--- SUPPLIED INFORMATION Enclosed Below ---
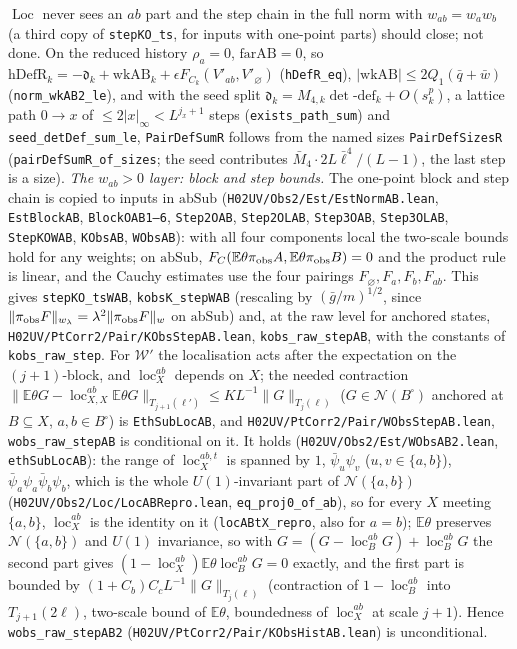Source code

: \documentclass[11pt]{amsart}
\theoremstyle{definition}
\theoremstyle{remark}
\numberwithin{equation}{section}
\begin{document}
$\operatorname{Loc}$ never sees an $ab$ part and the step chain in the full norm with $w_{ab}=w_aw_b$ (a third copy of \texttt{stepKO\_ts}, for inputs with one-point parts) should close; not done. On the reduced history $\rho_a=0$, $\mathrm{farAB}=0$, so $\mathrm{hDefR}_k=-\mathfrak d_k+\mathrm{wkAB}_k+\epsilon F_{C_k}(V'_{ab},V'_\varnothing)$ (\texttt{hDefR\_eq}), $|\mathrm{wkAB}|\le2Q_1(\bar q+\bar w)$ (\texttt{norm\_wkAB2\_le}), and with the seed split $\mathfrak d_k=M_{4,k}\det\text{-}\mathrm{def}_k+O(s^p_k)$, a lattice path $0\to x$ of $\le2|x|_\infty<L^{j_x+1}$ steps (\texttt{exists\_path\_sum}) and \texttt{seed\_detDef\_sum\_le}, \texttt{PairDefSumR} follows from the named sizes \texttt{PairDefSizesR} (\texttt{pairDefSumR\_of\_sizes}; the seed contributes $\bar M_4\cdot2L\bar\ell^4/(L-1)$, the last step is a size). \emph{The $w_{ab}>0$ layer: block and step bounds.} The one-point block and step chain is copied to inputs in $\mathrm{abSub}$ (\texttt{H02UV/Obs2/Est/EstNormAB.lean}, \texttt{EstBlockAB}, \texttt{BlockOAB1--6}, \texttt{Step2OAB}, \texttt{Step2OLAB}, \texttt{Step3OAB}, \texttt{Step3OLAB}, \texttt{StepKOWAB}, \texttt{KObsAB}, \texttt{WObsAB}): with all four components local the two-scale bounds hold for any weights; on $\mathrm{abSub}$, $F_C(\mathbb E\theta\pi_{\rm obs}A,\mathbb E\theta\pi_{\rm obs}B)=0$ and the product rule is linear, and the Cauchy estimates use the four pairings $F_\varnothing,F_a,F_b,F_{ab}$. This gives \texttt{stepKO\_tsWAB}, \texttt{kobsK\_stepWAB} (rescaling by $(\bar g/m)^{1/2}$, since $\|\pi_{\rm obs}F\|_{w_\lambda}=\lambda^2\|\pi_{\rm obs}F\|_w$ on $\mathrm{abSub}$) and, at the raw level for anchored states, \texttt{H02UV/PtCorr2/Pair/KObsStepAB.lean}, \texttt{kobs\_raw\_stepAB}, with the constants of \texttt{kobs\_raw\_step}. For $\mathcal W'$ the localisation acts after the expectation on the $(j+1)$-block, and $\operatorname{loc}^{ab}_X$ depends on $X$; the needed contraction $\|\mathbb E\theta G-\operatorname{loc}^{ab}_{X,X}\mathbb E\theta G\|_{T_{j+1}(\ell')}\le KL^{-1}\|G\|_{T_j(\ell)}$ ($G\in\mathcal N(B^\square)$ anchored at $B\subseteq X$, $a,b\in B^\square$) is \texttt{EthSubLocAB}, and \texttt{H02UV/PtCorr2/Pair/WObsStepAB.lean}, \texttt{wobs\_raw\_stepAB} is conditional on it. It holds (\texttt{H02UV/Obs2/Est/WObsAB2.lean}, \texttt{ethSubLocAB}): the range of $\operatorname{loc}^{ab,t}_X$ is spanned by $1$, $\bar\psi_u\psi_v$ ($u,v\in\{a,b\}$), $\bar\psi_a\psi_a\bar\psi_b\psi_b$, which is the whole $U(1)$-invariant part of $\mathcal N(\{a,b\})$ (\texttt{H02UV/Obs2/Loc/LocABRepro.lean}, \texttt{eq\_proj0\_of\_ab}), so for every $X$ meeting $\{a,b\}$, $\operatorname{loc}^{ab}_X$ is the identity on it (\texttt{locABtX\_repro}, also for $a=b$); $\mathbb E\theta$ preserves $\mathcal N(\{a,b\})$ and $U(1)$ invariance, so with $G=(G-\operatorname{loc}^{ab}_BG)+\operatorname{loc}^{ab}_BG$ the second part gives $(1-\operatorname{loc}^{ab}_X)\mathbb E\theta\operatorname{loc}^{ab}_BG=0$ exactly, and the first part is bounded by $(1+C_b)C_cL^{-1}\|G\|_{T_j(\ell)}$ (contraction of $1-\operatorname{loc}^{ab}_B$ into $T_{j+1}(2\ell)$, two-scale bound of $\mathbb E\theta$, boundedness of $\operatorname{loc}^{ab}_X$ at scale $j+1$). Hence \texttt{wobs\_raw\_stepAB2} (\texttt{H02UV/PtCorr2/Pair/KObsHistAB.lean}) is unconditional. 
\end{document}
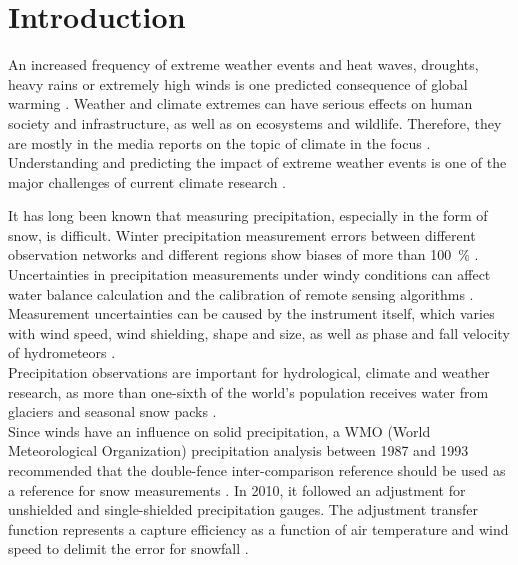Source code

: \chapter{Introduction}
\label{ch:intro}
An increased frequency of extreme weather events and heat waves, droughts, heavy rains or extremely high winds is one predicted consequence of global warming \citep{hansen_warmer_2014}. Weather and climate extremes can have serious effects on human society and infrastructure, as well as on ecosystems and wildlife. Therefore, they are mostly in the media reports on the topic of climate in the focus \citep{meehl_introduction_2000}. Understanding and predicting the impact of extreme weather events is one of the major challenges of current climate research \citep{stocker_working_2013,field_summary_2014}.
\par\medskip
\noindent
It has long been known that measuring precipitation, especially in the form of snow, is difficult. Winter precipitation measurement errors between different observation networks and different regions show biases of more than \SI{100}{\percent} \citep{kochendorfer_analysis_2017}. Uncertainties in precipitation measurements under windy conditions can affect water balance calculation and the calibration of remote sensing algorithms \citep{wolff_derivation_2015}. Measurement uncertainties can be caused by the instrument itself, which varies with wind speed, wind shielding, shape and size, as well as phase and fall velocity of hydrometeors \citep{kochendorfer_analysis_2017,wolff_derivation_2015}. 
\\
Precipitation observations are important for hydrological, climate and weather research, as more than one-sixth of the world's population receives water from glaciers and seasonal snow packs \citep{barnett_potential_2005}.
\\
Since winds have an influence on solid precipitation, a WMO (World Meteorological Organization) precipitation analysis between 1987 and 1993 recommended that the double-fence inter-comparison reference should be used as a reference for snow measurements \citep{goodison_wmo_1998}. In 2010, it followed an adjustment for unshielded and single-shielded precipitation gauges. The adjustment transfer function represents a capture efficiency as a function of air temperature and wind speed to delimit the error for snowfall \citep{kochendorfer_analysis_2017,wolff_derivation_2015}.
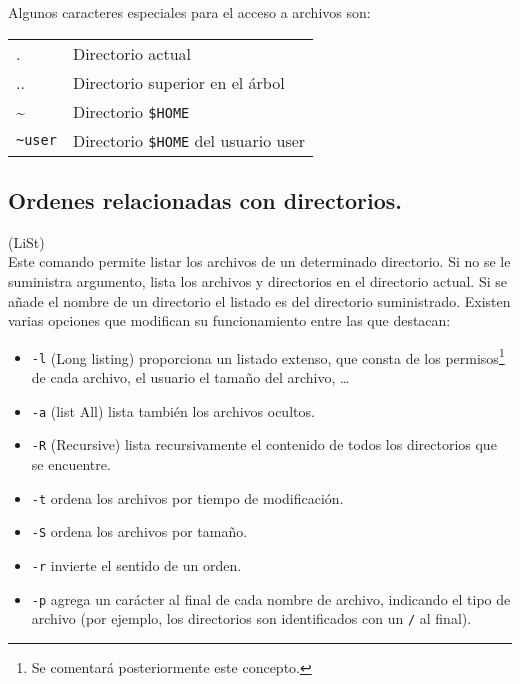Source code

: Algunos caracteres especiales para el acceso a archivos son:

\begin{tabular}{ll}
 . &Directorio actual \\
.. &Directorio superior en el {\'a}rbol \\
\~ &Directorio {\tt \$HOME} \\
{\tt \~\!user} &Directorio {\tt \$HOME} del usuario user\\
\end{tabular}

\subsection{Ordenes relacionadas con directorios.}

 (LiSt)\\
Este comando permite listar los archivos de un determinado directorio.
Si no se le suministra argumento, lista los archivos y directorios en
el directorio actual. Si se a{\~n}ade el nombre de un directorio el
listado es del directorio suministrado. Existen varias opciones que
modifican su funcionamiento entre las que destacan:

\begin{itemize}
\item {\verb+-l+} (Long listing) proporciona un listado extenso, que
  consta de los permisos\footnote{Se comentar{\'a} posteriormente este
    concepto.} de cada archivo, el usuario el tama{\~n}o del archivo, \ldots

\item {\verb+-a+} (list All) lista tambi{\'e}n los archivos ocultos.
  
\item {\verb+-R+} (Recursive) lista recursivamente el contenido de todos
  los directorios que se encuentre.
  
\item {\verb+-t+} ordena los archivos por tiempo de modificaci{\'o}n.

\item {\verb+-S+} ordena los archivos por tama{\~n}o.

\item {\verb+-r+} invierte el sentido de un orden.

\item \verb+-p+ agrega un car\'acter al final de cada nombre de
  archivo, indicando el tipo de archivo (por ejemplo, los directorios
  son identificados con un \verb+/+ al final).

\end{itemize}

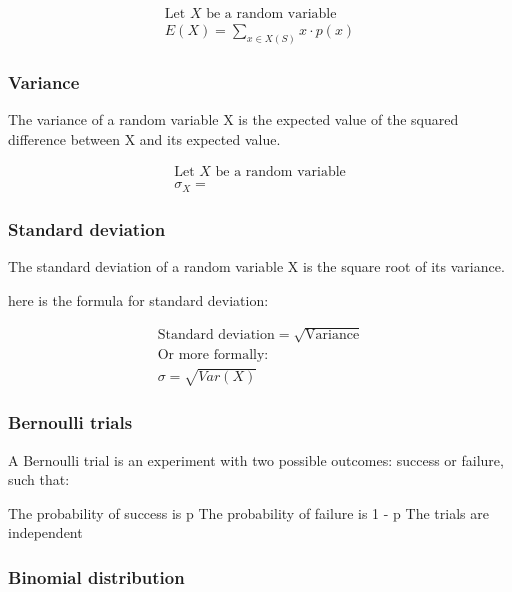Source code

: \documentclass{article}
\begin{document}
\begin{align*}
    \text{Let } X \text{ be a random variable} \\
    E(X) = \sum_{x \in X(S)} x \cdot p(x)
\end{align*}

\subsubsection{Variance}

The variance of a random variable X is the expected value of the squared difference between X and its expected value.

\begin{align*}
    \text{Let } X \text{ be a random variable} \\
    \sigma_X =
\end{align*}

\subsubsection{Standard deviation}

The standard deviation of a random variable X is the square root of its variance.

here is the formula for standard deviation:

\begin{align*}
    \text{Standard deviation} = \sqrt{\text{Variance}} \\
    \text{Or more formally:}                           \\
    \sigma = \sqrt{Var(X)}
\end{align*}

\subsubsection{Bernoulli trials}

A Bernoulli trial is an experiment with two possible outcomes: success or failure, such that:

\begin{outline}
    \1 The probability of success is p
    \1 The probability of failure is 1 - p
    \1 The trials are independent
\end{outline}

\subsubsection{Binomial distribution}
\end{document}
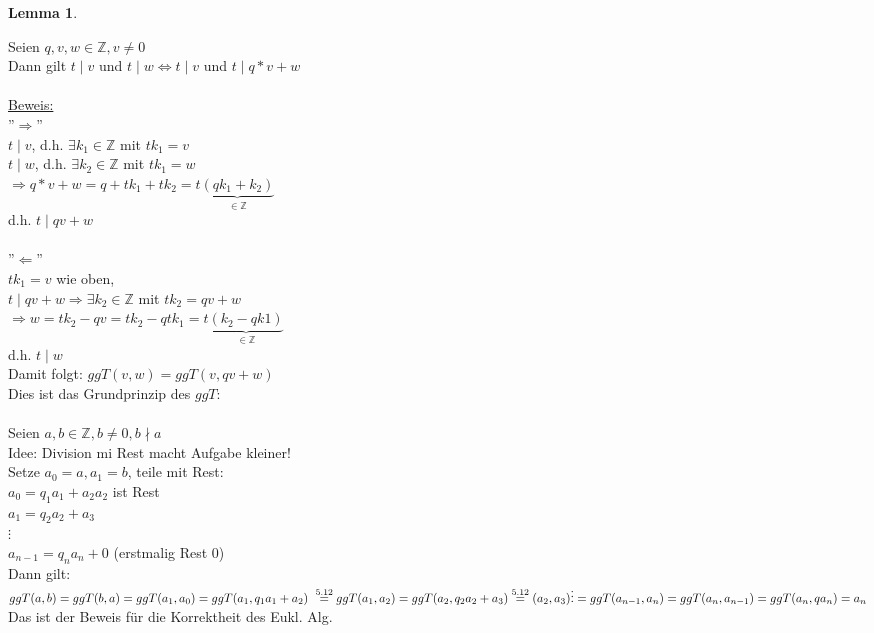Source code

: \documentclass[a4paper,11pt]{article}
\newtheorem{lemma}[definition]{Lemma}
\newcommand{\hsp}{\hspace{5mm}}
\begin{document}
\begin{lemma}
\end{lemma}
Seien $q,v,w\in\mathbb{Z},v\neq0$ \\
Dann gilt $t\mid v$ und $t\mid w\Leftrightarrow t\mid v$ und $t\mid q*v+w$ \\
\\
\underline{Beweis:} \\
''$\Rightarrow$'' \\
$t\mid v$, d.h. $\exists k_1\in\mathbb{Z}$ mit $tk_1=v$ \\
$t\mid w$, d.h. $\exists k_2\in\mathbb{Z}$ mit $tk_1=w$ \\
$\Rightarrow q*v+w=q+tk_1+tk_2=t\underbrace{(qk_1+k_2)}_{\in\mathbb{Z}}$ \\
d.h. $t\mid qv+w$ \\ \\
''$\Leftarrow$'' \\
$tk_1=v$ wie oben, \\
$t\mid qv+w\Rightarrow\exists k_2\in\mathbb{Z}$ mit $tk_2=qv+w$ \\
$\Rightarrow w=tk_2-qv=tk_2-qtk_1=t\underbrace{(k_2-qk1)}_{\in\mathbb{Z}}$ \\
d.h. $t\mid w$ \\
Damit folgt: $ggT(v,w)=ggT(v,qv+w)$ \\
Dies ist das Grundprinzip des $ggT$: \\
\\
Seien $a,b\in\mathbb{Z},b\neq0,b\nmid a$ \\
Idee: Division mi Rest macht Aufgabe kleiner! \\
Setze $a_0=a, a_1=b$, teile mit Rest: \\
$a_0=q_1a_1+a_2$\hsp $a_2$ ist Rest \\
$a_1=q_2a_2+a_3$ \\
$\vdots$ \\
$a_{n-1}=q_na_n+0$ (erstmalig Rest 0) \\
Dann gilt: \\
$ggT(a,b)=ggT(b,a) \\
=ggT(a_1,a_0) \\
=ggT(a_1,q_1a_1+a_2) \\\
\overset{5.12}{=}ggT(a_1,a_2) \\
=ggT(a_2,q_2a_2+a_3) \\
\overset{5.12}{=}(a_2,a_3) \\
\vdots \\
=ggT(a_{n-1},a_n) \\
=ggT(a_n,a_{n-1}) \\
=ggT(a_n,qa_n) \\
=a_n$ \\
Das ist der Beweis für die Korrektheit des Eukl. Alg.
\end{document}
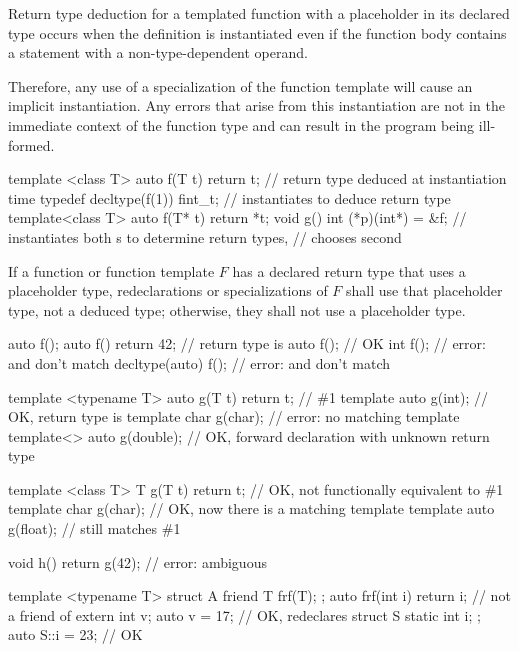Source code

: \pnum
Return type deduction for a templated
function with a placeholder in its
declared type occurs when the definition is instantiated even if the function
body contains a  statement with a non-type-dependent operand.
\begin{note}
Therefore, any use of a specialization of the function template will
cause an implicit instantiation. Any errors that arise from this instantiation
are not in the immediate context of the function type and can result in the
program being ill-formed.
\end{note}
\begin{example}
\begin{codeblock}
template <class T> auto f(T t) { return t; }    // return type deduced at instantiation time
typedef decltype(f(1)) fint_t;                  // instantiates  to deduce return type
template<class T> auto f(T* t) { return *t; }
void g() { int (*p)(int*) = &f; }               // instantiates both s to determine return types,
                                                // chooses second
\end{codeblock}
\end{example}

\pnum
If a function or function template $F$ has
a declared return type that uses a placeholder type,
redeclarations or specializations of $F$ shall use that
placeholder type, not a deduced type;
otherwise, they shall not use a placeholder type.
\begin{example}
\begin{codeblock}
auto f();
auto f() { return 42; }                         // return type is 
auto f();                                       // OK
int f();                                        // error:  and  don't match
decltype(auto) f();                             // error:  and  don't match

template <typename T> auto g(T t) { return t; } // \#1
template auto g(int);                           // OK, return type is 
template char g(char);                          // error: no matching template
template<> auto g(double);                      // OK, forward declaration with unknown return type

template <class T> T g(T t) { return t; }       // OK, not functionally equivalent to \#1
template char g(char);                          // OK, now there is a matching template
template auto g(float);                         // still matches \#1

void h() { return g(42); }                      // error: ambiguous

template <typename T> struct A {
  friend T frf(T);
};
auto frf(int i) { return i; }                   // not a friend of 
extern int v;
auto v = 17;                                    // OK, redeclares 
struct S {
  static int i;
};
auto S::i = 23;                                 // OK
\end{codeblock}
\end{example}


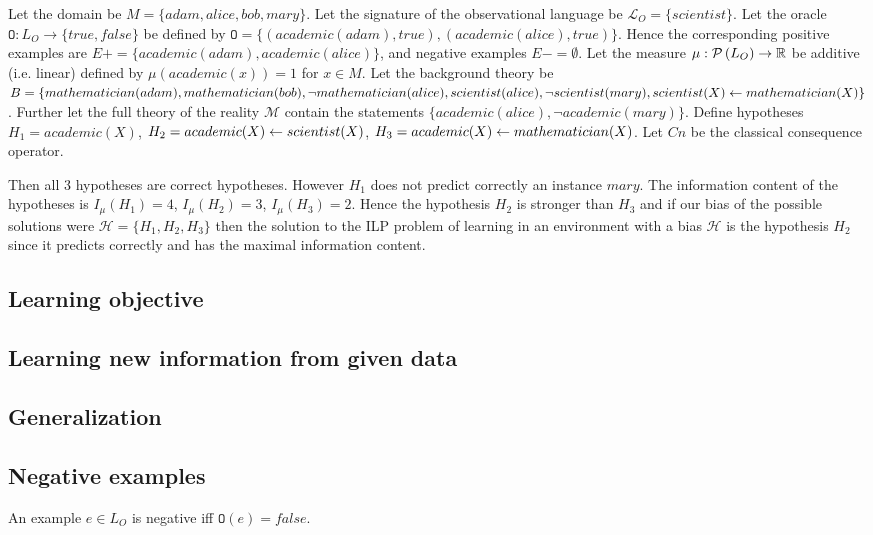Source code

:\begin{exmp}
Let the domain be $M=\{adam, alice, bob, mary\}$.
Let the signature of the observational language be $\mathcal{L}_O=\{scientist\}$.
Let the oracle $\mathtt{O}:L_O \to \{true, false\}$ be defined by $\mathtt{O}=\{(academic(adam),true), (academic(alice), true)\}$.
Hence the corresponding positive examples are
$E+=\{academic(adam), academic(alice)\}$, and negative examples $E-=\emptyset$.
Let the measure $\mu:\mathcal{P} \left({ L_O }\right) \to \mathbb{R}$ be additive (i.e. linear) defined by $\mu(academic(x))=1$ for $x \in M$.
Let the background theory be $B=\{mathematician(adam), mathematician(bob),
\neg mathematician(alice), scientist(alice),\\
\neg scientist(mary),
scientist(X) \leftarrow mathematician(X)
\}$.
Further let the full theory of the reality $\mathcal{M}$ contain the statements
$\{academic(alice), \neg academic(mary) \}$.
Define hypotheses
$H_1=academic(X)$,
$H_2=academic(X) \leftarrow scientist(X)$,
$H_3=academic(X) \leftarrow mathematician(X)$.
Let $Cn$ be the classical consequence operator.

Then all 3 hypotheses are correct hypotheses. However $H_1$ does not predict correctly an instance $mary$. The information content of the hypotheses is
$I_\mu(H_1)=4$, $I_\mu(H_2)=3$, $I_\mu(H_3)=2$. Hence the hypothesis $H_2$ is stronger than $H_3$ and if our bias of the possible solutions were $\mathcal{H}=\{H_1, H_2, H_3\}$ then the solution to the ILP problem of learning in an environment with a bias $\mathcal{H}$ is the hypothesis $H_2$ since it predicts correctly and has the maximal information content.
\end{exmp}

\subsection{Learning objective}
\subsection{Learning new information from given data}
\subsection{Generalization}
\subsection{Negative examples}
An example $e \in L_O$ is negative iff $\mathtt{O}(e)=false$.
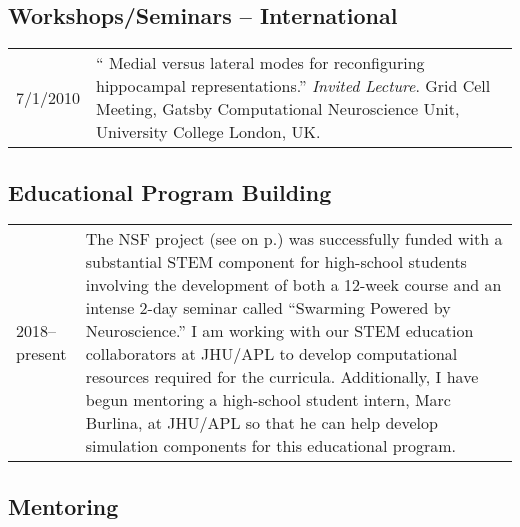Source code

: \documentclass[10pt]{article}
\newcommand{\unpubtitle}[1]{{\color{hopkinsblue} #1}}
\begin{document}
\subsection*{Workshops/Seminars -- International}

\begin{tabular}{@{\hspace{0.2in}}l>{\raggedright\arraybackslash}p{}}
  7/1/2010 \hspace{0.2in} & ``\unpubtitle{Medial versus lateral modes for
  reconfiguring hippocampal representations}.'' \emph{Invited Lecture}. Grid
  Cell Meeting, Gatsby Computational Neuroscience Unit, University College
  London, UK.\\
  \end{tabular}

\smallskip
\subsection*{Educational Program Building}

\begin{tabular}{@{\hspace{0.2in}}l>{\raggedright\arraybackslash}p{}}
  2018--present \hspace{0.1in} & The NSF project (see
  \emph{\nameref{sec:cursupport}} on p.\pageref{sec:cursupport}) was
  successfully funded with a substantial STEM component for high-school students
  involving the development of both a 12-week course and an intense 2-day
  seminar called ``Swarming Powered by Neuroscience.'' I am working with our
  STEM education collaborators at JHU/APL to develop computational resources
  required for the curricula. Additionally, I have begun mentoring a high-school
  student intern, Marc Burlina, at JHU/APL so that he can help develop
  simulation components for this educational program.
\end{tabular}

\subsection*{Mentoring}
\end{document}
--- End of Enclosed SUPPLIED INFORMATION ---
- ACTIVITY
Throughout the material above, find each line with "decltype" and return it.

- SOLUTION TO THIS TASK
typedef decltype(f(1)) fint_t;                  // instantiates  to deduce return type
decltype(auto) f();                             // error:  and  don't match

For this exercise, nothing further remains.